The top 20 most impersonated brands in phishing attacks
In 2023, brands featured in the Phishers’ Favorites report accounted for more than 197,000 unique phishing websites. While the uniqueness decreased by 28% year-over-year (YoY), the figure accompanies a period that saw the highest annual total of phishing URLs sent globally on record (more than 1.76 billion).
For the third straight year, Facebook was the most impersonated brand, nearly doubling the unique phishing URLs of the runner up on the list, Microsoft. Facebook accounted for more than 44,000 branded phishing websites—representing 23% of phishing URLs from this year’s list. The brand also set an organizational record, eclipsing any other year to date since Vade began tracking these statistics. While impersonation attempts increased 74% YoY, most of this increase happened during H2. In Q3, Facebook saw a 169% increase in unique phishing URLs QoQ. In Q4, volumes held steady, falling slightly by 5%.

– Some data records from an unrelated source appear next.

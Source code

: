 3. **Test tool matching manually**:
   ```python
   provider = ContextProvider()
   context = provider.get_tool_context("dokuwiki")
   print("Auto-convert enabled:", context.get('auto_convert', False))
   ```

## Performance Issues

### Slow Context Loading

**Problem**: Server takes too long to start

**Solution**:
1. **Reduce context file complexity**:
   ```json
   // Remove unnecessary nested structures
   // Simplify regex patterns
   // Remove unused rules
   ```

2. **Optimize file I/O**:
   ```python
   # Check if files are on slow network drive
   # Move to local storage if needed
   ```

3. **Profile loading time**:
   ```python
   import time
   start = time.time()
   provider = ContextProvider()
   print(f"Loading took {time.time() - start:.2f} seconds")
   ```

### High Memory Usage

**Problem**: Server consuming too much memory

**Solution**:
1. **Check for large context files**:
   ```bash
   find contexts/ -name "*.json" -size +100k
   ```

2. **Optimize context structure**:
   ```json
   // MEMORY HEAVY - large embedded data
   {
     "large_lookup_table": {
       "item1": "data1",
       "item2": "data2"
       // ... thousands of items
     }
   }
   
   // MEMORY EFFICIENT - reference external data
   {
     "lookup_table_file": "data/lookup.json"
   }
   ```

This year's figures only further strengthened Facebook's reign as the most impersonated brand, continuing the trend for the third straight year. The brand's popularity among hackers illustrates the prominence of social media phishing as a vector.
While Facebook’s phishing stats stand out, Microsoft also finished 2023 as a perennial phishers’ favorite. Since 2022, the cloud leader saw a slight increase (1% YoY) in unique phishing URLs to finish at more than 22,000. Microsoft accounted for nearly double the total of the next place finisher.

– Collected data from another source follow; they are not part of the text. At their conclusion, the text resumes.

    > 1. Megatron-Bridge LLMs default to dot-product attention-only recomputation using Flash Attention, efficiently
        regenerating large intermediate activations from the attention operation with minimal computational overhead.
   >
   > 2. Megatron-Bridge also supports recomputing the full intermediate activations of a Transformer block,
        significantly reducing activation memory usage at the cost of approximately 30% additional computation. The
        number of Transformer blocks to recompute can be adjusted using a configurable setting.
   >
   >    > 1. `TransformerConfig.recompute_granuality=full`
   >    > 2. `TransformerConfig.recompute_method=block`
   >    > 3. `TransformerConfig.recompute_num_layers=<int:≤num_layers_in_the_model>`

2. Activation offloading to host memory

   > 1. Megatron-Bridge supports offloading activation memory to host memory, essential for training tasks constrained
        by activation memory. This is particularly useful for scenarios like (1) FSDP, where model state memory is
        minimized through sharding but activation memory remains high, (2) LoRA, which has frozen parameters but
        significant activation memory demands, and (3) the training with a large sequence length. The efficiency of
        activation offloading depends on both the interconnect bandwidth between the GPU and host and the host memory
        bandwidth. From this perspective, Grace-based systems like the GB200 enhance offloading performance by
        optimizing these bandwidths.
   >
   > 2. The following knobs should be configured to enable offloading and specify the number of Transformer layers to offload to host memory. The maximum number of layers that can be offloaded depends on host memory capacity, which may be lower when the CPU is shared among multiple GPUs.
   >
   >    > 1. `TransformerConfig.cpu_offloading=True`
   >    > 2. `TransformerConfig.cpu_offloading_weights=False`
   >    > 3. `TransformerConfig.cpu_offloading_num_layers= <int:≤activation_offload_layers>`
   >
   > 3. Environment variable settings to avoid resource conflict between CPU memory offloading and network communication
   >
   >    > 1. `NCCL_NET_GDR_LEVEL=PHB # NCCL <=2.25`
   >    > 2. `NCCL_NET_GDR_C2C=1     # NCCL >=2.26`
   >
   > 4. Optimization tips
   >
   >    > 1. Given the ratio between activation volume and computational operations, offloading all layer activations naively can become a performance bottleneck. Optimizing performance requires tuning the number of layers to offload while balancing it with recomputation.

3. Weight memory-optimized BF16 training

While Facebook and Microsoft made headlines, Crédit Agricole finished as the third most spoofed brand, after ending 2022 in the seventh spot. The company led all other financial services brands with more than double the number of unique phishing URLs than the next place finisher. This represents the second time since 2021 that the brand has finished as the third most spoofed brand.
Rounding out the remainder of the top ten were Orange, SoftBank, Amazon, PayPal, Apple, Bank of America, and Instagram. Orange and Amazon both ended the year leading their respective industries (Internet/telco and e-commerce/logistics). After ending 2021 and 2022 in sixth place, Orange for the first time broke into the top 5.
Notably, SoftBank, Amazon, Bank of America, and Instagram all finished outside the top 10 in 2022. Among these brands, SoftBank made the biggest jump from 2022 to 2023, moving up 76 spots to finish in the top 5.
Google, which finished 2022 as the third most spoofed brand, ended the year in 11th place.
In other notable developments, SFR and American Express also entered the top 20, while MTB, au, WellsFargo, Rakuten, Credit Saison, Adobe, and Santander dropped out. Meanwhile, La Banque Postale, WhatsApp, DHL, Comcast, OVH, Société Générale, and Netflix all featured among the top 20 for at least the second consecutive year.
Phishers’ Favorites 2023: 20 most impersonated brands
Phishers’ Favorites 2023: 20 most impersonated brands
Social media phishing reaches a new level
Social media phishing has loomed as a top threat for organizations and consumers alike. This year’s data only reinforced that reality, illustrating that it remains a favorite scam among phishers.
In a year when unique phishing URLs decreased for most industries, social media saw volumes increase by more than 113% YoY, with cloud the only other to experience an uptick (4%). Facebook clearly was responsible for social media’s rise, yet Instagram, WhatsApp, and LinkedIn all contributed. Instagram ended the year as #9 on the list, followed by WhatsApp (#13) and LinkedIn (#23). Instagram and WhatsApp are no strangers to the top 20. Their inclusion continued a trend for the third straight year, while LinkedIn made appearances on the list in 2020 and 2021.
Facebook phishing page detected by Vade
Instagram phishing page detected by Vade
While platforms like Facebook and Instagram are often viewed as consumer-focused, it's important to remember they play an important role for businesses. Organizations of all sizes depend on these social media platforms for sales, marketing, recruiting, and hiring. A global survey of marketers found that nearly 90% use Facebook to promote their business, while 80% use Instagram for the same purpose. Unsurprisingly, Facebook’s global advertising revenue is forecasted to reach 127 billion (USD) by 2027, a new record after years of sustained growth.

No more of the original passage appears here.